Lines holding the string "saveRDS" are the ones to copy; find them all in the data.

Items listed in a dataset
Content starts

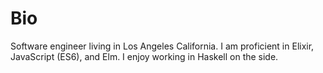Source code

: # Bio
Software engineer living in Los Angeles California. I am proficient in Elixir, JavaScript (ES6), and Elm. I enjoy working in Haskell on the side.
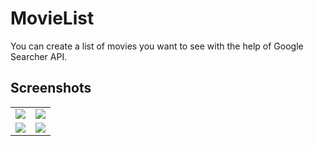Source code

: # MovieList
You can create a list of movies you want to see with the help of Google Searcher API.

## Screenshots 

|  | |
|------------|------------|
| [![](https://github.com/nancyadam24/MoviesList/assets/125753878/773410ef-9444-4f81-9f34-261a4cf05f61)](https://github.com/nancyadam24/MoviesList/assets/125753878/773410ef-9444-4f81-9f34-261a4cf05f61) | [![](https://github.com/nancyadam24/MoviesList/assets/125753878/23ab4c33-e340-446b-9aff-959df2d9f6e7)](https://github.com/nancyadam24/MoviesList/assets/125753878/23ab4c33-e340-446b-9aff-959df2d9f6e7) |
| [![](https://github.com/nancyadam24/MoviesList/assets/125753878/abe3f657-14e2-4a40-af6f-28ee21538e9a)](https://github.com/nancyadam24/MoviesList/assets/125753878/abe3f657-14e2-4a40-af6f-28ee21538e9a) | [![](https://github.com/nancyadam24/MoviesList/assets/125753878/e6d0f180-0055-45eb-8d5a4c8ff0b0a47e)](https://github.com/nancyadam24/MoviesList/assets/125753878/e6d0f180-0055-45eb-8d5a4c8ff0b0a47e) |



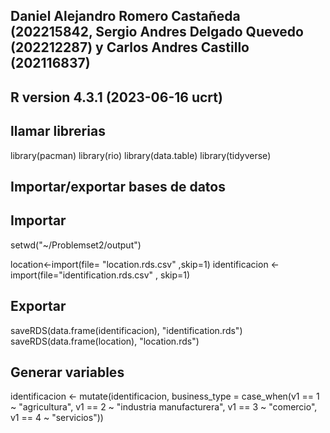 ## Daniel Alejandro Romero Castañeda (202215842, Sergio Andres Delgado Quevedo (202212287) y Carlos Andres Castillo (202116837)
## R version 4.3.1 (2023-06-16 ucrt)
## llamar librerias
library(pacman)
library(rio)
library(data.table)
library(tidyverse)
## Importar/exportar bases de datos
## Importar
setwd("~/Problemset2/output")
      

location<-import(file= "location.rds.csv" ,skip=1)
identificacion <- import(file="identification.rds.csv" , skip=1)

## Exportar
saveRDS(data.frame(identificacion), "identification.rds")
saveRDS(data.frame(location), "location.rds")

## Generar variables
identificacion <- mutate(identificacion, business_type = case_when(v1 == 1 ~ "agricultura", v1 == 2 ~ "industria manufacturera", v1 == 3 ~ "comercio", v1 == 4 ~ "servicios"))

Content ends

Answer box -
saveRDS(data.frame(identificacion), "identification.rds")
saveRDS(data.frame(location), "location.rds")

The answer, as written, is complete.